Inviting zeitkratzer to perform pieces created in Polish Radio Experimental Studio was hoping for a completely different process than the one between London and Warsaw in 2009 [see: Bôłt BR ES01]. And a contradiction to my initial feeling that it was almost impossible to play the pieces live; that asking musicians to do that was like inviting them to a „wrong territory” where nothing could go right. With ten virtuoso musicians of zeitkratzer it was almost possible to perform the compositions. And in no way it was a wrong territory for them; they looked easy and confident. In situations like this, one is tempted to start the story of „why” and „how” was that possible. The circulating answers are not difficult to bring up. Electronic music with its entirely new sound world pushed musicians to work on their instruments in search for new sonorities. And not only sonorities – electronic textures turned the function of the instruments upside down: following them could mean that strings deliver groove and percussions make subtle solos on top of it. Finally, electronic music undermined compositional techniques and not only as far as sounds impossible to notate are concerned. It was also about shaping new structures – out of noise textures, for example. To put it short, electronic music made the instrumental one naked again. Which is only half way. Or even less than that. And possible to write down before going to Wigry in August 2010 to meet zeitkratzer.

Seeing them at work was a surprise. First, of course, because of how quick, precise and collectively collaborative they were. Second, because of the fact of a minor relevance maybe – at the very first listening they were already playing along with the pieces. But I do believe it is something more than just tuning in to the originals. Many days after everything was done, Agnieszka Tarasiuk told me about her conversation with Maurice de Martin. He was supposed to say that reworking of the electronic pieces presupposes forgetting them at certain point. That is partly what working by ears could mean, I guess – in contrast to reading the score. But maybe there is also another part to it – the fact that zeitkratzer’s versions are becoming covers in the most literal meaning of the word. This meaning is not playing the same pieces but in a different way. It is placing the originals underneath to forget them – making them mute but letting them shape the surface precisely. This is why an attempt to be as close as possible I find crucial here. For me, it is about trying to confine everything to the cover. Electronic music always takes a risk of having some strings attached; depth accessible only to its author, something to be revealed which is simply a black box of its making. You remember all the “new concepts of music making” and “new sonorities” from the interviews with composers, history books or passage above? With zeitkratzer – a question of the making is gone, despite the fact that you probably have no clue what kind of instrumental techniques were in use.
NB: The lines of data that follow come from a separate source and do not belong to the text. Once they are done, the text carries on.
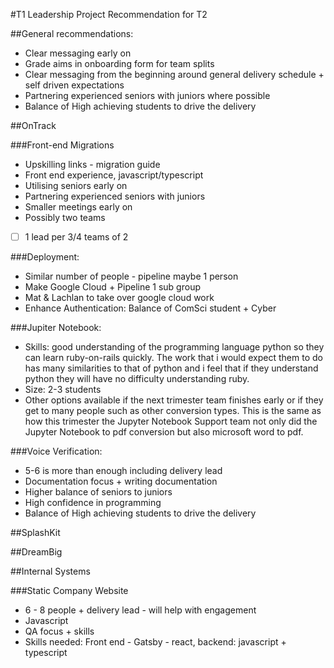 #T1 Leadership Project Recommendation for T2

##General recommendations:

- Clear messaging early on
- Grade aims in onboarding form for team splits
- Clear messaging from the beginning around general delivery schedule + self driven expectations
- Partnering experienced seniors with juniors where possible
- Balance of High achieving students to drive the delivery

##OnTrack

###Front-end Migrations

- Upskilling links - migration guide
- Front end experience, javascript/typescript
- Utilising seniors early on
- Partnering experienced seniors with juniors
- Smaller meetings early on
- Possibly two teams
- [ ] 1 lead per 3/4 teams of 2

###Deployment:

- Similar number of people - pipeline maybe 1 person
- Make Google Cloud + Pipeline 1 sub group
- Mat & Lachlan to take over google cloud work
- Enhance Authentication: Balance of ComSci student + Cyber

###Jupiter Notebook:

- Skills: good understanding of the programming language python so they can learn ruby-on-rails quickly. The work that i would expect them to do has many similarities to that of python and i feel that if they understand python they will have no difficulty understanding ruby.
- Size: 2-3 students
- Other options available if the next trimester team finishes early or if they get to many people such as other conversion types. This is the same as how this trimester the Jupyter Notebook Support team not only did the Jupyter Notebook to pdf conversion but also microsoft word to pdf.

###Voice Verification:

- 5-6 is more than enough including delivery lead
- Documentation focus + writing documentation
- Higher balance of seniors to juniors
- High confidence in programming
- Balance of High achieving students to drive the delivery

##SplashKit

##DreamBig

##Internal Systems

###Static Company Website

- 6 - 8 people + delivery lead - will help with engagement
- Javascript
- QA focus + skills
- Skills needed: Front end - Gatsby - react, backend: javascript + typescript
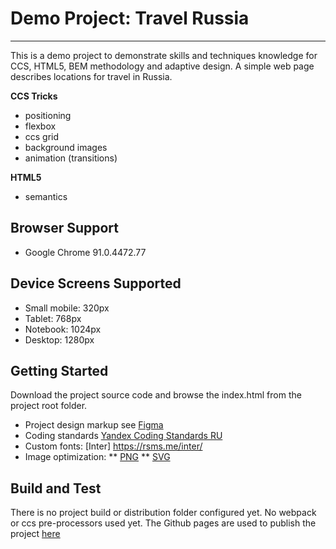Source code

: # Demo Project: Travel Russia
------
This is a demo project to demonstrate skills and techniques knowledge for CCS, HTML5, BEM methodology and adaptive design.
A simple web page describes locations for travel in Russia.

**CCS Tricks**
* positioning
* flexbox
* ccs grid
* background images
* animation (transitions)

**HTML5**
* semantics

## Browser Support
* Google Chrome 91.0.4472.77

## Device Screens Supported
* Small mobile: 320px
* Tablet: 768px
* Notebook: 1024px
* Desktop: 1280px

## Getting Started
Download the project source code and browse the index.html from the project root folder.
* Project design markup see [Figma](https://www.figma.com/file/5S2WSbEFL6awjVWJ0NWL8Q/Sprint-3_-Russia-_-desktop-mobile?node-id=28503%3A0)
* Coding standards [Yandex Coding Standards RU](https://code.s3.yandex.net/frontend-developer/landings/layout-design-rules/index.html)
* Custom fonts: [Inter] https://rsms.me/inter/
* Image optimization:
  ** [PNG](https://tinypng.com/)
  ** [SVG](https://jakearchibald.github.io/svgomg/)

## Build and Test
There is no project build or distribution folder configured yet. No webpack or ccs pre-processors used yet.
The Github pages are used to publish the project [here](https://katerina-marchenkova.github.io/russian-travel/)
The question disappears, I think, because the music has a live stamp on it; even if does not resemble anything else, it is practice – all handmade, on or rather in the cover, just as it is being done, almost visible or touchable as you hear it. You need no further excuse or insight. It is a truly surface music. And this is how, I guess, instrumental music can make the electronic one naked, again.

Instrumental but not acoustic. This is not an old argument of live VS manipulated. There is a pair of hands at work here which is slightly more difficult to hear. But it is through Ralf Meinz’s hands that you hear brass whispering breaths becoming howling bursts. Or strings bowing on bridge becoming moving rocks. You might get a slight taste of disorientation but given as (almost) natural. A truly acousmatic music? If so, it is because the electronic element – new sonorities, re-functioning of the instruments, bizarre textures – is transparent, with no content of its own. The only content is the surface of the instruments. “What is most deep is the skin”.